Data excerpts
=== Section Start ===
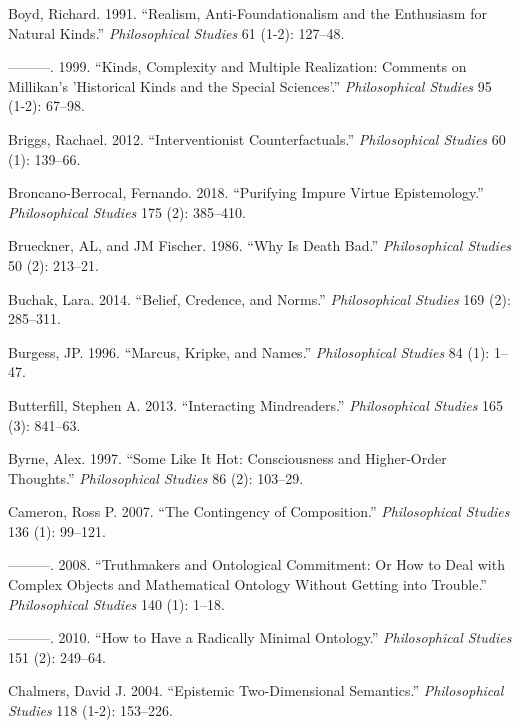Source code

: \documentclass[
  10pt,
  letterpaper,
  DIV=11,
  numbers=noendperiod,
  twoside]{scrartcl}
\newlength{\cslhangindent}
\newenvironment{CSLReferences}[2] %
 {\begin{list}{}{%
  \setlength{\itemindent}{0pt}
  \setlength{\leftmargin}{0pt}
  \setlength{\parsep}{0pt}
  \ifodd #1
   \setlength{\leftmargin}{\cslhangindent}
   \setlength{\itemindent}{-1\cslhangindent}
  \fi
  \setlength{\itemsep}{#2\baselineskip}}}
 {\end{list}}
\begin{document}
\begin{CSLReferences}{1}{0}
Boyd, Richard. 1991. {``Realism, Anti-Foundationalism and the Enthusiasm
for Natural Kinds.''} \emph{Philosophical Studies} 61 (1-2): 127--48.

---------. 1999. {``Kinds, Complexity and Multiple Realization: Comments
on Millikan's 'Historical Kinds and the Special Sciences'.''}
\emph{Philosophical Studies} 95 (1-2): 67--98.

Briggs, Rachael. 2012. {``Interventionist Counterfactuals.''}
\emph{Philosophical Studies} 60 (1): 139--66.

Broncano-Berrocal, Fernando. 2018. {``Purifying Impure Virtue
Epistemology.''} \emph{Philosophical Studies} 175 (2): 385--410.

Brueckner, AL, and JM Fischer. 1986. {``Why Is Death Bad.''}
\emph{Philosophical Studies} 50 (2): 213--21.

Buchak, Lara. 2014. {``Belief, Credence, and Norms.''}
\emph{Philosophical Studies} 169 (2): 285--311.

Burgess, JP. 1996. {``Marcus, Kripke, and Names.''} \emph{Philosophical
Studies} 84 (1): 1--47.

Butterfill, Stephen A. 2013. {``Interacting Mindreaders.''}
\emph{Philosophical Studies} 165 (3): 841--63.

Byrne, Alex. 1997. {``Some Like It Hot: Consciousness and Higher-Order
Thoughts.''} \emph{Philosophical Studies} 86 (2): 103--29.

Cameron, Ross P. 2007. {``The Contingency of Composition.''}
\emph{Philosophical Studies} 136 (1): 99--121.

---------. 2008. {``Truthmakers and Ontological Commitment: Or How to
Deal with Complex Objects and Mathematical Ontology Without Getting into
Trouble.''} \emph{Philosophical Studies} 140 (1): 1--18.

---------. 2010. {``How to Have a Radically Minimal Ontology.''}
\emph{Philosophical Studies} 151 (2): 249--64.

Chalmers, David J. 2004. {``Epistemic Two-Dimensional Semantics.''}
\emph{Philosophical Studies} 118 (1-2): 153--226.


\end{CSLReferences}
\end{document}
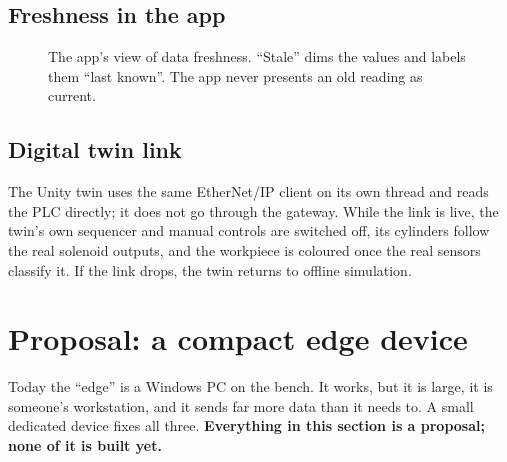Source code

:\documentclass[a4paper,10.5pt]{article}
\begin{document}
\subsection{Freshness in the app}
\begin{figure}[H]\centering
{}
\caption{The app's view of data freshness. ``Stale'' dims the values and labels them ``last known''. The app never presents an old reading as current.}
\end{figure}

\subsection{Digital twin link}
The Unity twin uses the same EtherNet/IP client on its own thread and reads the PLC directly; it does not go
through the gateway. While the link is live, the twin's own sequencer and manual controls are switched off,
its cylinders follow the real solenoid outputs, and the workpiece is coloured once the real sensors classify
it. If the link drops, the twin returns to offline simulation.

\section{Proposal: a compact edge device}\label{sec:edge}

Today the ``edge'' is a Windows PC on the bench. It works, but it is large, it is someone's workstation, and
it sends far more data than it needs to. A small dedicated device fixes all three. \textbf{Everything in this
section is a proposal; none of it is built yet.}
\end{document}
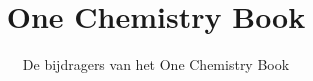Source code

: \documentclass[11pt,a4paper,twoside,openany]{book}
\title{One Chemistry Book}
\author{De bijdragers van het One Chemistry Book}
\date{\bookdate}
\begin{document}
\frontmatter




\tableofcontents

\mainmatter



\appendix
\part{\omsolutionspart}


\backmatter
\renewcommand{\indexspace}{\par\vskip 8pt plus 4pt minus 4pt\relax}
\printindex
\end{document}
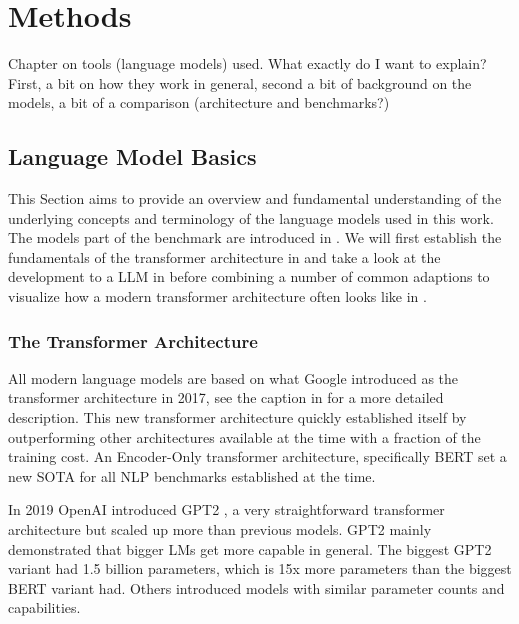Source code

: \chapter{Methods}\label{chap:methods}
{\color{blue}
Chapter on tools (language models) used. What exactly do I want to explain?
First, a bit on how they work in general, second a bit of background on the models, a bit of a comparison (architecture and benchmarks?)
}


\section{Language Model Basics}\label{sec:basics}
This Section aims to provide an overview and fundamental understanding of the underlying concepts and terminology of the language models used in this work.
The models part of the benchmark are introduced in .
We will first establish the fundamentals of the transformer architecture in  and take a look at the development to a \acrlong{LLM} in  before combining a number of common adaptions to visualize how a modern transformer architecture often looks like in .


\subsection{The Transformer Architecture}\label{sub:transformer}

All modern language models are based on what Google introduced as the transformer architecture \cite{vaswani_attention_2017} in 2017, see the caption in  for a more detailed description.
This new transformer architecture quickly established itself by outperforming other architectures available at the time with a fraction of the training cost.
An Encoder-Only transformer architecture, specifically \gls{BERT} set a new \gls{SOTA} for all \gls{NLP} benchmarks established at the time.

In 2019 \gls{OpenAI} introduced \gls{GPT2} \cite{radford_language_2019}, a very straightforward transformer architecture but scaled up more than previous models. \gls{GPT2} mainly demonstrated that bigger \glspl{LM} get more capable in general.
The biggest \gls{GPT2} variant had 1.5 billion parameters, which is 15x more parameters than the biggest \gls{BERT} variant had.
Others introduced models with similar parameter counts and capabilities.

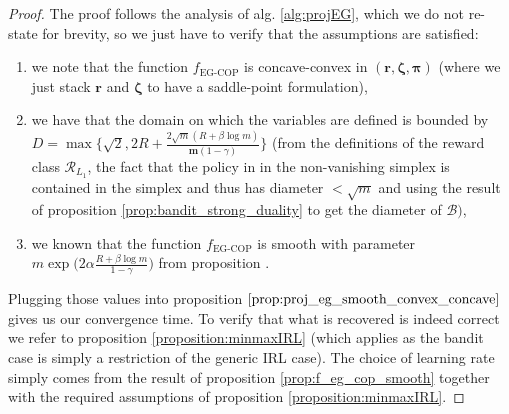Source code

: \begin{proof}
    The proof follows the analysis of alg. \ref{alg:projEG}, which we do not re-state for brevity, so we just have to verify that the assumptions are satisfied:
    \begin{enumerate}
        \item we note that the function $f_\text{EG-COP}$ is concave-convex in $(\bm{r},\bm{\zeta},\bm{\pi})$ (where we just stack $\bm{r}$ and $\bm{\zeta}$ to have a saddle-point formulation),
        \item we have that the domain on which the variables are defined is bounded by $D=\max\Big\{\sqrt{2},2R + \frac{2\sqrt{m}(R+ \beta \log m)}{\bm{m}(1-\gamma)} \Big\}$ (from the definitions of the reward class $\mathcal{R}_{L_1}$, the fact that the policy in in the non-vanishing simplex is contained in the simplex and thus has diameter $<\sqrt{m}$ and using the result of proposition \ref{prop:bandit_strong_duality} to get the diameter of $\mathcal{B})$,
        \item we known that the function $f_\text{EG-COP}$ is smooth with parameter $m \exp \Big( 2 \alpha \frac{R +\beta \log m}{1-\gamma}  \Big)$ from proposition \label{prop:f_eg_cop_smooth}.
    \end{enumerate}
    Plugging those values into proposition $\ref{prop:proj_eg_smooth_convex_concave}$ gives us our convergence time. To verify that what is recovered is indeed correct we refer to proposition \ref{proposition:minmaxIRL} (which applies as the bandit case is simply a restriction of the generic IRL case). The choice of learning rate simply comes from the result of proposition \ref{prop:f_eg_cop_smooth} together with the required assumptions of proposition \ref{proposition:minmaxIRL}.
\end{proof}


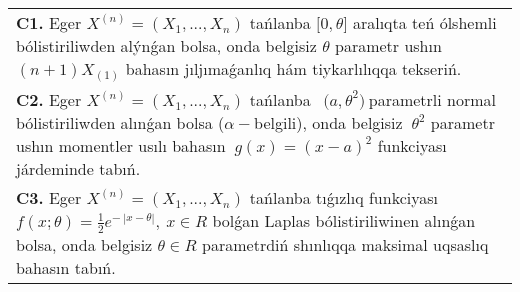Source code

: \documentclass{article}
\begin{document}
\begin{tabular}{m{17cm}}
 \\
\textbf{C1.} 
Eger \(X^{(n)} = \left( X_{1},...,X_{n} \right)\) tańlanba \(\lbrack 0,\theta\rbrack\) aralıqta teń ólshemli bólistiriliwden alýnǵan bolsa, onda belgisiz \(\theta\) parametr ushın \((n + 1)X_{(1)}\) bahasın jıljımaǵanlıq hám tiykarlılıqqa tekseriń.
 \\
\textbf{C2.} 
Eger \(X^{(n)} = \left( X_{1},...,X_{n} \right)\) tańlanba \({\ \ (a,\theta}^{2})\ \)parametrli normal bólistiriliwden alınǵan bolsa (\(\alpha -\)belgili), onda belgisiz \({\ \theta}^{2}\) parametr ushın momentler usılı bahasın \({\ g(x) = (x - a)}^{2}\) funkciyası járdeminde tabıń.
 \\
\textbf{C3.} 
Eger \(X^{(n)} = \left( X_{1},...,X_{n} \right)\) tańlanba tıǵızlıq funkciyası
$f(x;\theta) = \frac{1}{2}e^{- \ |x - \theta|},\ x \in R$
bolǵan Laplas bólistiriliwinen alınǵan bolsa, onda belgisiz \(\theta \in R\) parametrdiń shınlıqqa maksimal uqsaslıq bahasın tabıń.
 \\

\end{tabular}
\vspace{1cm}
\end{document}
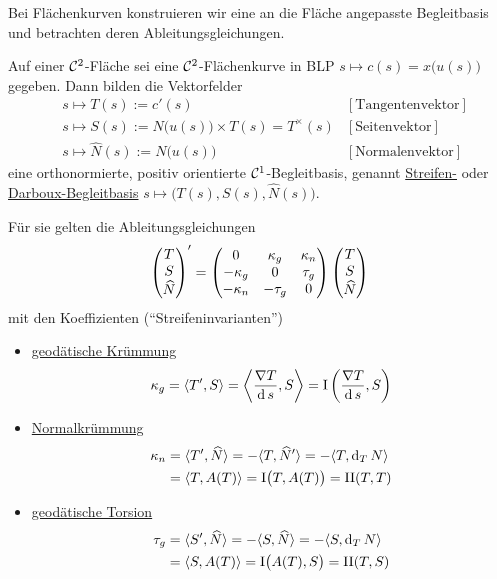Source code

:Bei Flächenkurven konstruieren wir eine an die Fläche angepasste Begleitbasis und betrachten deren Ableitungsgleichungen.

\begin{satz}\label{satz241}
 Auf einer \(\mathcal{C}^2\)-Fläche sei eine \(\mathcal{C}^2\)-Flächenkurve in BLP \(s \mapsto c(s) = x\big(u(s)\big)\) gegeben. Dann bilden die Vektorfelder
 \begin{align*}
  &s \mapsto T(s) := c'(s) & [\text{Tangentenvektor}] \\
  &s \mapsto S(s) := N\big(u(s)\big) \times T(s) = T^{\times}(s) & [\text{Seitenvektor}] \\
  &s \mapsto \hat N(s) := N\big(u(s)\big) & [\text{Normalenvektor}]
 \end{align*}
 eine orthonormierte, positiv orientierte \(\mathcal{C}^1\)-Begleitbasis, genannt \uline{Streifen-} oder \uline{Darboux-Begleitbasis} \(s \mapsto \big(T(s), S(s), \widehat N(s)\big)\). \par
 Für sie gelten die Ableitungsgleichungen
 \[
  \begin{pmatrix} T \\ S \\ \widehat N \end{pmatrix} ' = \begin{pmatrix}
		      0 & \kappa_g & \kappa_n \\
		      -\kappa_g  & 0 & \tau_g \\
		      -\kappa_n   & -\tau_g & 0
		     \end{pmatrix} \begin{pmatrix} T \\ S \\ \widehat N \end{pmatrix} 
 \]
 mit den Koeffizienten (``Streifeninvarianten'')
\begin{itemize}
 \item \uline{geodätische Krümmung}
  \[
   \kappa_g = \langle T', S \rangle = \left\langle \frac{\nabla T}{\dd s}, S \right\rangle = \Rom1 \left(\frac{\nabla T}{\dd s}, S\right)
  \]
  \item \uline{Normalkrümmung}
  \begin{align*}
   \kappa_n &= \langle T', \widehat N \rangle = - \langle T, \widehat N' \rangle = - \langle T, \dd_T N \rangle \\
    &= \langle T, A(T) \rangle = \Rom1 \big( T, A(T)\big) = \Rom2 (T,T)
  \end{align*}
  \item \uline{geodätische Torsion}
  \begin{align*}
   \tau_g &= \langle S', \widehat N \rangle = - \langle S, \widehat N \rangle = - \langle S, \dd_T N \rangle \\
   &=\langle S, A(T) \rangle = \Rom1 \big(A(T), S\big) = \Rom2 (T,S)
  \end{align*}
 \end{itemize}
\end{satz}


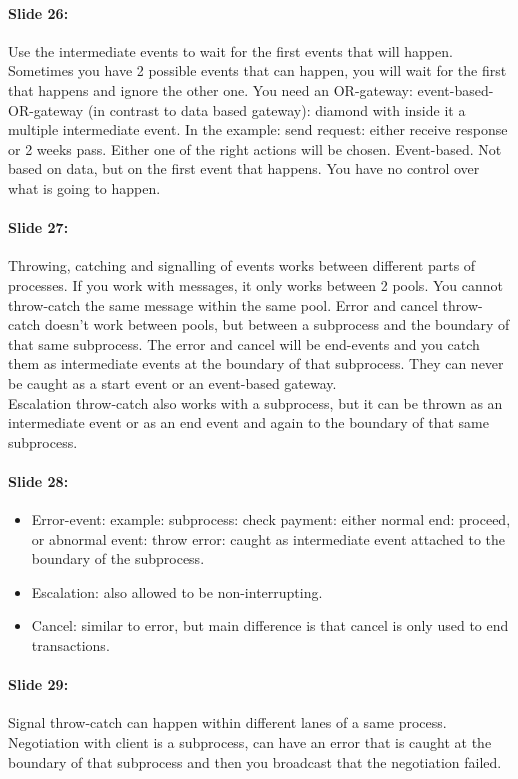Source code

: \documentclass[10pt,a4paper]{report}
\begin{document}
\paragraph{Slide 26:}Use the intermediate events to wait for the first events that will happen. Sometimes you have 2 possible events that can happen, you will wait for the first that happens and ignore the other one. You need an OR-gateway: event-based-OR-gateway (in contrast to data based gateway): diamond with inside it a multiple intermediate event. In the example: send request: either receive response or 2 weeks pass. Either one of the right actions will be chosen. Event-based. Not based on data, but on the first event that happens. You have no control over what is going to happen.

\paragraph{Slide 27:}Throwing, catching and signalling of events works between different parts of processes. If you work with messages, it only works between 2 pools. You cannot throw-catch the same message within the same pool. Error and cancel throw-catch doesn't work between pools, but between a subprocess and the boundary of that same subprocess. The error and cancel will be end-events and you catch them as intermediate events at the boundary of that subprocess. They can never be caught as a start event or an event-based gateway.\\
Escalation throw-catch also works with a subprocess, but it can be thrown as an intermediate event or as an end event and again to the boundary of that same subprocess.

\paragraph{Slide 28:}
\begin{itemize}
\item Error-event: example: subprocess: check payment: either normal end: proceed, or abnormal event: throw error: caught as intermediate event attached to the boundary of the subprocess.
\item Escalation: also allowed to be non-interrupting.
\item Cancel: similar to error, but main difference is that cancel is only used to end transactions.
\end{itemize}
	
\paragraph{Slide 29:}Signal throw-catch can happen within different lanes of a same process. Negotiation with client is a subprocess, can have an error that is caught at the boundary of that subprocess and then you broadcast that the negotiation failed. 
\end{document}
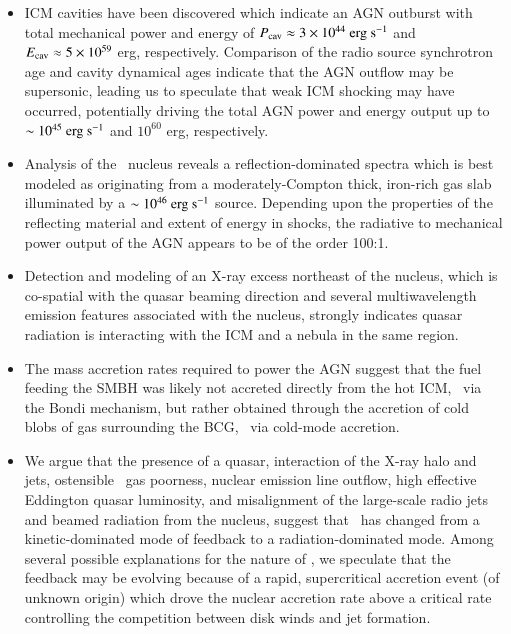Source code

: \documentclass[referee,traditabstract]{aa}
\begin{document}
\begin{itemize}
\item ICM cavities have been discovered which indicate an AGN outburst
  with total mechanical power and energy of $P_{\rm{cav}} \approx 3 \times
  10^{44} ~\rm{\mbox{\ensuremath{\rm{erg}}}~\ensuremath{\rm{\mbox{\ensuremath{\rm{s}}}^{-1}}}}$ and $E_{\rm{cav}} \approx 5 \times 10^{59}$ erg,
  respectively. Comparison of the radio source synchrotron age and
  cavity dynamical ages indicate that the AGN outflow may be
  supersonic, leading us to speculate that weak ICM shocking may have
  occurred, potentially driving the total AGN power and energy output
  up to $\sim 10^{45} ~\rm{\mbox{\ensuremath{\rm{erg}}}~\ensuremath{\rm{\mbox{\ensuremath{\rm{s}}}^{-1}}}}$ and $10^{60}$ erg, respectively.
\item Analysis of the \irs\ nucleus reveals a reflection-dominated
  spectra which is best modeled as originating from a
  moderately-Compton thick, iron-rich gas slab illuminated by a $\sim
  10^{46} ~\rm{\mbox{\ensuremath{\rm{erg}}}~\ensuremath{\rm{\mbox{\ensuremath{\rm{s}}}^{-1}}}}$ source. Depending upon the properties of the
  reflecting material and extent of energy in shocks, the radiative to
  mechanical power output of the AGN appears to be of the order 100:1.
\item Detection and modeling of an X-ray excess northeast of the
  nucleus, which is co-spatial with the quasar beaming direction and
  several multiwavelength emission features associated with the
  nucleus, strongly indicates quasar radiation is interacting with the
  ICM and a nebula in the same region.
\item The mass accretion rates required to power the AGN suggest that
  the fuel feeding the SMBH was likely not accreted directly from the
  hot ICM, \ie\ via the Bondi mechanism, but rather obtained through
  the accretion of cold blobs of gas surrounding the BCG, \ie\ via
  cold-mode accretion.
\item We argue that the presence of a quasar, interaction of the X-ray
  halo and jets, ostensible \irs\ gas poorness, nuclear emission line
  outflow, high effective Eddington quasar luminosity, and
  misalignment of the large-scale radio jets and beamed radiation from
  the nucleus, suggest that \irs\ has changed from a kinetic-dominated
  mode of feedback to a radiation-dominated mode. Among several
  possible explanations for the nature of \irs, we speculate that the
  feedback may be evolving because of a rapid, supercritical accretion
  event (of unknown origin) which drove the nuclear accretion rate
  above a critical rate controlling the competition between disk winds
  and jet formation.
\end{itemize}

\end{document}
=== Section End ===
If a line in the records contains the string "Escalation", copy it out.

Result of the task:
Escalation throw-catch also works with a subprocess, but it can be thrown as an intermediate event or as an end event and again to the boundary of that same subprocess.
\item Escalation: also allowed to be non-interrupting.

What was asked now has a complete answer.